An hour later, at around 4 AM, NYC police arrived at Times Square to handle a second hit-and-run pedestrian collision. The officers found a victim near 42nd Street and 8th Avenue who was trying to cross the street when they were struck by a motor vehicle. NYC Police reported that the injured pedestrian was struck by a white Dodge truck that fled the midtown precinct. The pedestrian injured in that collision was taken to a local hospital and is listed in grave medical condition. Tragically, there haven’t been any arrests in either case and the accident investigations are ongoing.
New York City Mayor Eric Adams has responded to the growing pedestrian fatalities by launching a new, equity-focused pedestrian and bike planning initiative. Adams is targeting neighborhoods that lack quality jobs and transportation to expand the city’s greenway network. Mayor Adams will tap into the $7.25 million in federal infrastructure funding to create new bicycle paths. This federal funding comes from the U.S. Department of Transportation’s RAISE grant program, which was announced last August.

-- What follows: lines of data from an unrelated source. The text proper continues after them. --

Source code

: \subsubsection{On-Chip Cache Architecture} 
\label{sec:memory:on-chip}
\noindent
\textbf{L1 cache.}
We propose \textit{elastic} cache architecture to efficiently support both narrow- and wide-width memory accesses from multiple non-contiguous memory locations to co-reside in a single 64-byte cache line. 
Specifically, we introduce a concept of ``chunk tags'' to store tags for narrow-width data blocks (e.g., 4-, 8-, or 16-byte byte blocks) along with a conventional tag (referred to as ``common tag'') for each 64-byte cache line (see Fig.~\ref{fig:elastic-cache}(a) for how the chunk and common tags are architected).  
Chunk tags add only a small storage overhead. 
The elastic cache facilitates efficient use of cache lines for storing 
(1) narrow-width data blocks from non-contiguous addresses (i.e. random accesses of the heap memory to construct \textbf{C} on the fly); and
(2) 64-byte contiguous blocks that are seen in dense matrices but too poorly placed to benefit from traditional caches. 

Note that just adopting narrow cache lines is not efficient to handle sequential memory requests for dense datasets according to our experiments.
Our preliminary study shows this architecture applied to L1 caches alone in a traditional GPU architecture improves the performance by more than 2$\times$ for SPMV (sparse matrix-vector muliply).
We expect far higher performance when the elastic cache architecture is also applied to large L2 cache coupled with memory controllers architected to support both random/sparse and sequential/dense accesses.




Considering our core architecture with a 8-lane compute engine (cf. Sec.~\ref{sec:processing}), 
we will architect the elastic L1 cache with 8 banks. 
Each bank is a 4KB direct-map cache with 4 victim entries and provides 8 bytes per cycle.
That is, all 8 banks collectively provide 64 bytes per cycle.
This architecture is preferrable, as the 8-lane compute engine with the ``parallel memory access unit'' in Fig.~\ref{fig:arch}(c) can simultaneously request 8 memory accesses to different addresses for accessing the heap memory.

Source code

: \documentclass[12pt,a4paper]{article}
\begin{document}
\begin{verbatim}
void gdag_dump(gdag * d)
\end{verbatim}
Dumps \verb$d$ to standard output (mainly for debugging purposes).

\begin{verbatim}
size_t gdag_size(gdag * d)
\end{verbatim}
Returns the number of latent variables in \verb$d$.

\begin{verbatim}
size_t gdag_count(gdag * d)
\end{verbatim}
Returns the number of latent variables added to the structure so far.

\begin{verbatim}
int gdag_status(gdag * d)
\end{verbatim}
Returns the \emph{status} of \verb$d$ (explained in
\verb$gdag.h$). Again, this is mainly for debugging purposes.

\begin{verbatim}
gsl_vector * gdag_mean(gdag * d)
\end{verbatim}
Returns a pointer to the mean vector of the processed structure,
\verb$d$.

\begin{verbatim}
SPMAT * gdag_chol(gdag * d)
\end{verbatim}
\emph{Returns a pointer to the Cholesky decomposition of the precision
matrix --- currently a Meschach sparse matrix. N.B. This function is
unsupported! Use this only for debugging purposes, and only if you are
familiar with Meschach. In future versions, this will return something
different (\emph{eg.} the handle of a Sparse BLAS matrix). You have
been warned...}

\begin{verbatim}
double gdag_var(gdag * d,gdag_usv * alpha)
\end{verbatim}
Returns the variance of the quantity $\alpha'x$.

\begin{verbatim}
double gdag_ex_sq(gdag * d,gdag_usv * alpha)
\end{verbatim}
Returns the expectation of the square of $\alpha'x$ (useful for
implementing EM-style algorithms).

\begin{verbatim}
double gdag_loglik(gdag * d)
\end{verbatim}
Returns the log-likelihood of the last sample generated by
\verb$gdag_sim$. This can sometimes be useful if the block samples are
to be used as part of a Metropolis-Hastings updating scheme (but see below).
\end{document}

According to New York City Department of Transportation Commissioner Ydanis Rodriguez, the federal funding will help New York City create a world-class greenway network that supports the growing cycling community. NYC Parks, NYCDOT, and the New York Economic Development Corporation are working together to build a thorough greenway vision plan to guide future projects related to city biking. This plan will identify the five corridors for future bike and pedestrian infrastructure upgrades.
A map the city submitted to the federal government provides potential new greenway sections. These include an extension of Brooklyn’s Eastern Parkway into Brownsville, a section along the Harlem River in the Bronx, the Jamaica Bay Greenway into southeast Queens, and Staten Island’s North Shore. Last year was the deadliest year for pedestrians, and Mayor Adams hopes to greatly reduce those figures during his administration.